» **What is needed**: The entries are to be repeated verbatim, with nothing left out.

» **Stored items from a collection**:
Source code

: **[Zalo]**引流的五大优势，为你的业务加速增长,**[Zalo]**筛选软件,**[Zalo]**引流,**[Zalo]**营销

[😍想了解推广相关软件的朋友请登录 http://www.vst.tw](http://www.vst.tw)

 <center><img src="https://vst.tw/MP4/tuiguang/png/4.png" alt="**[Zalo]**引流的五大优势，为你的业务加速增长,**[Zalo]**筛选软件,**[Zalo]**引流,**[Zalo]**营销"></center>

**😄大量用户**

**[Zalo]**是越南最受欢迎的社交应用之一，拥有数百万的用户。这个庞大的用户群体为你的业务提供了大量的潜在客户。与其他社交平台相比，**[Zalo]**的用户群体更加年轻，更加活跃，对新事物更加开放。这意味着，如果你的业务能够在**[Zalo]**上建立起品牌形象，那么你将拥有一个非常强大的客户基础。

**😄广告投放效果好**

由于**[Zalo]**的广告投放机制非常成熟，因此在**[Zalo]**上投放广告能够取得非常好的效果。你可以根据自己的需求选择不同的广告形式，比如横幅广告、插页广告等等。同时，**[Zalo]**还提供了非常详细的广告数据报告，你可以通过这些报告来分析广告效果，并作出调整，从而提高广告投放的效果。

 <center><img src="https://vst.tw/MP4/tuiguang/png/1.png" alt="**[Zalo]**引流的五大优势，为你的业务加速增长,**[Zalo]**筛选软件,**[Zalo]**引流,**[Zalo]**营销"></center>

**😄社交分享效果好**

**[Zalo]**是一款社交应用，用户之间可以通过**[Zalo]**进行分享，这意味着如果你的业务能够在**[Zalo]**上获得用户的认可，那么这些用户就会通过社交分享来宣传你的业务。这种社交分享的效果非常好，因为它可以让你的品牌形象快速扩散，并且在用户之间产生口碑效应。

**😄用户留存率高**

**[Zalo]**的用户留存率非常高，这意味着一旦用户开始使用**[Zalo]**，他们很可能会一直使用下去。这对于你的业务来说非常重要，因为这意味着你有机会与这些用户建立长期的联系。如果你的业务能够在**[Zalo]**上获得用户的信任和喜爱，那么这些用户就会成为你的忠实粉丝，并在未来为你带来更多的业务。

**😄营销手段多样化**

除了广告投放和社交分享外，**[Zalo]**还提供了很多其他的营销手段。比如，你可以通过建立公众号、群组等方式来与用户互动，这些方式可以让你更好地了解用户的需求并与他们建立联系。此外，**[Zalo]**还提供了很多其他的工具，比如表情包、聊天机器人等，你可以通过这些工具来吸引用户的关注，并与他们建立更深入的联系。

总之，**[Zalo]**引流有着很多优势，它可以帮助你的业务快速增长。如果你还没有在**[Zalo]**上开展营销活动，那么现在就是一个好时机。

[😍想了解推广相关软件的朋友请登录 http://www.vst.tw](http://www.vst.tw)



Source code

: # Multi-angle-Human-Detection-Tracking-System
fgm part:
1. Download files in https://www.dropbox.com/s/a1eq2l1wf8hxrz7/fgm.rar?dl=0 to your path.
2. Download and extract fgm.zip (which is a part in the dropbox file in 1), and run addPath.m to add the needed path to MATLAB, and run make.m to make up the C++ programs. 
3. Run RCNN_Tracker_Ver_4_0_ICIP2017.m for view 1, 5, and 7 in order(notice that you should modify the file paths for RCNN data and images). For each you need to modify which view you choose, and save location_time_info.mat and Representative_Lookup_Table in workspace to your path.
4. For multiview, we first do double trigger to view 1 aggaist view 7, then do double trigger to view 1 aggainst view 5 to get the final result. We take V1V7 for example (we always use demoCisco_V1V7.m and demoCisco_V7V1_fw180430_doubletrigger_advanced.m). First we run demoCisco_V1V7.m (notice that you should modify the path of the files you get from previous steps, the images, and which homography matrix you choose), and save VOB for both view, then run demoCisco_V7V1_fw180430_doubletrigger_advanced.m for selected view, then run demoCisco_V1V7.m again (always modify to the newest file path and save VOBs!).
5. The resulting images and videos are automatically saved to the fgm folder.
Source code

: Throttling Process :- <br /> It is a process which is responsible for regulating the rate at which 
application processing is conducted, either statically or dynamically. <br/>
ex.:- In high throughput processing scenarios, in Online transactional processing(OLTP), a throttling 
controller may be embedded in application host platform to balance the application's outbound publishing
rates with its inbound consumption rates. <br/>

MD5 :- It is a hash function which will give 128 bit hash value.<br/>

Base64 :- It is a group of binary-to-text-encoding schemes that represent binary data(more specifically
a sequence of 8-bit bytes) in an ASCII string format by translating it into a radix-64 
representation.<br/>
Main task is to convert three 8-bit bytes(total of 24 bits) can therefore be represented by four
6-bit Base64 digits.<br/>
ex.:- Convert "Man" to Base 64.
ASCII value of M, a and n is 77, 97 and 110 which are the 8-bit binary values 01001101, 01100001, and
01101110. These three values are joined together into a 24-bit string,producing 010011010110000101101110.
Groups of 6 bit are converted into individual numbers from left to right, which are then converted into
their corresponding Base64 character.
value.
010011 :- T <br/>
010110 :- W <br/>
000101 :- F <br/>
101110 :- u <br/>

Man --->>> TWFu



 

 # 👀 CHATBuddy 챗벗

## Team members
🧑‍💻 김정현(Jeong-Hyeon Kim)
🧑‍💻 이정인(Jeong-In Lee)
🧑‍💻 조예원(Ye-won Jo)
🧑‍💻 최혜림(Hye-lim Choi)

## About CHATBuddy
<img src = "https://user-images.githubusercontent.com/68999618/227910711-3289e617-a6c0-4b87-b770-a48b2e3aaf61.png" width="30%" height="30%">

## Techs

» **Expected answer**:
Source code

: **[Zalo]**引流的五大优势，为你的业务加速增长,**[Zalo]**筛选软件,**[Zalo]**引流,**[Zalo]**营销

[😍想了解推广相关软件的朋友请登录 http://www.vst.tw](http://www.vst.tw)

 <center><img src="https://vst.tw/MP4/tuiguang/png/4.png" alt="**[Zalo]**引流的五大优势，为你的业务加速增长,**[Zalo]**筛选软件,**[Zalo]**引流,**[Zalo]**营销"></center>

**😄大量用户**

**[Zalo]**是越南最受欢迎的社交应用之一，拥有数百万的用户。这个庞大的用户群体为你的业务提供了大量的潜在客户。与其他社交平台相比，**[Zalo]**的用户群体更加年轻，更加活跃，对新事物更加开放。这意味着，如果你的业务能够在**[Zalo]**上建立起品牌形象，那么你将拥有一个非常强大的客户基础。

**😄广告投放效果好**

由于**[Zalo]**的广告投放机制非常成熟，因此在**[Zalo]**上投放广告能够取得非常好的效果。你可以根据自己的需求选择不同的广告形式，比如横幅广告、插页广告等等。同时，**[Zalo]**还提供了非常详细的广告数据报告，你可以通过这些报告来分析广告效果，并作出调整，从而提高广告投放的效果。

 <center><img src="https://vst.tw/MP4/tuiguang/png/1.png" alt="**[Zalo]**引流的五大优势，为你的业务加速增长,**[Zalo]**筛选软件,**[Zalo]**引流,**[Zalo]**营销"></center>

**😄社交分享效果好**

**[Zalo]**是一款社交应用，用户之间可以通过**[Zalo]**进行分享，这意味着如果你的业务能够在**[Zalo]**上获得用户的认可，那么这些用户就会通过社交分享来宣传你的业务。这种社交分享的效果非常好，因为它可以让你的品牌形象快速扩散，并且在用户之间产生口碑效应。

**😄用户留存率高**

**[Zalo]**的用户留存率非常高，这意味着一旦用户开始使用**[Zalo]**，他们很可能会一直使用下去。这对于你的业务来说非常重要，因为这意味着你有机会与这些用户建立长期的联系。如果你的业务能够在**[Zalo]**上获得用户的信任和喜爱，那么这些用户就会成为你的忠实粉丝，并在未来为你带来更多的业务。

**😄营销手段多样化**

除了广告投放和社交分享外，**[Zalo]**还提供了很多其他的营销手段。比如，你可以通过建立公众号、群组等方式来与用户互动，这些方式可以让你更好地了解用户的需求并与他们建立联系。此外，**[Zalo]**还提供了很多其他的工具，比如表情包、聊天机器人等，你可以通过这些工具来吸引用户的关注，并与他们建立更深入的联系。

总之，**[Zalo]**引流有着很多优势，它可以帮助你的业务快速增长。如果你还没有在**[Zalo]**上开展营销活动，那么现在就是一个好时机。

[😍想了解推广相关软件的朋友请登录 http://www.vst.tw](http://www.vst.tw)



Source code

: # Multi-angle-Human-Detection-Tracking-System
fgm part:
1. Download files in https://www.dropbox.com/s/a1eq2l1wf8hxrz7/fgm.rar?dl=0 to your path.
2. Download and extract fgm.zip (which is a part in the dropbox file in 1), and run addPath.m to add the needed path to MATLAB, and run make.m to make up the C++ programs. 
3. Run RCNN_Tracker_Ver_4_0_ICIP2017.m for view 1, 5, and 7 in order(notice that you should modify the file paths for RCNN data and images). For each you need to modify which view you choose, and save location_time_info.mat and Representative_Lookup_Table in workspace to your path.
4. For multiview, we first do double trigger to view 1 aggaist view 7, then do double trigger to view 1 aggainst view 5 to get the final result. We take V1V7 for example (we always use demoCisco_V1V7.m and demoCisco_V7V1_fw180430_doubletrigger_advanced.m). First we run demoCisco_V1V7.m (notice that you should modify the path of the files you get from previous steps, the images, and which homography matrix you choose), and save VOB for both view, then run demoCisco_V7V1_fw180430_doubletrigger_advanced.m for selected view, then run demoCisco_V1V7.m again (always modify to the newest file path and save VOBs!).
5. The resulting images and videos are automatically saved to the fgm folder.
Source code

: Throttling Process :- <br /> It is a process which is responsible for regulating the rate at which 
application processing is conducted, either statically or dynamically. <br/>
ex.:- In high throughput processing scenarios, in Online transactional processing(OLTP), a throttling 
controller may be embedded in application host platform to balance the application's outbound publishing
rates with its inbound consumption rates. <br/>

MD5 :- It is a hash function which will give 128 bit hash value.<br/>

Base64 :- It is a group of binary-to-text-encoding schemes that represent binary data(more specifically
a sequence of 8-bit bytes) in an ASCII string format by translating it into a radix-64 
representation.<br/>
Main task is to convert three 8-bit bytes(total of 24 bits) can therefore be represented by four
6-bit Base64 digits.<br/>
ex.:- Convert "Man" to Base 64.
ASCII value of M, a and n is 77, 97 and 110 which are the 8-bit binary values 01001101, 01100001, and
01101110. These three values are joined together into a 24-bit string,producing 010011010110000101101110.
Groups of 6 bit are converted into individual numbers from left to right, which are then converted into
their corresponding Base64 character.
value.
010011 :- T <br/>
010110 :- W <br/>
000101 :- F <br/>
101110 :- u <br/>

Man --->>> TWFu



 

 # 👀 CHATBuddy 챗벗

## Team members
🧑‍💻 김정현(Jeong-Hyeon Kim)
🧑‍💻 이정인(Jeong-In Lee)
🧑‍💻 조예원(Ye-won Jo)
🧑‍💻 최혜림(Hye-lim Choi)

## About CHATBuddy
<img src = "https://user-images.githubusercontent.com/68999618/227910711-3289e617-a6c0-4b87-b770-a48b2e3aaf61.png" width="30%" height="30%">

## Techs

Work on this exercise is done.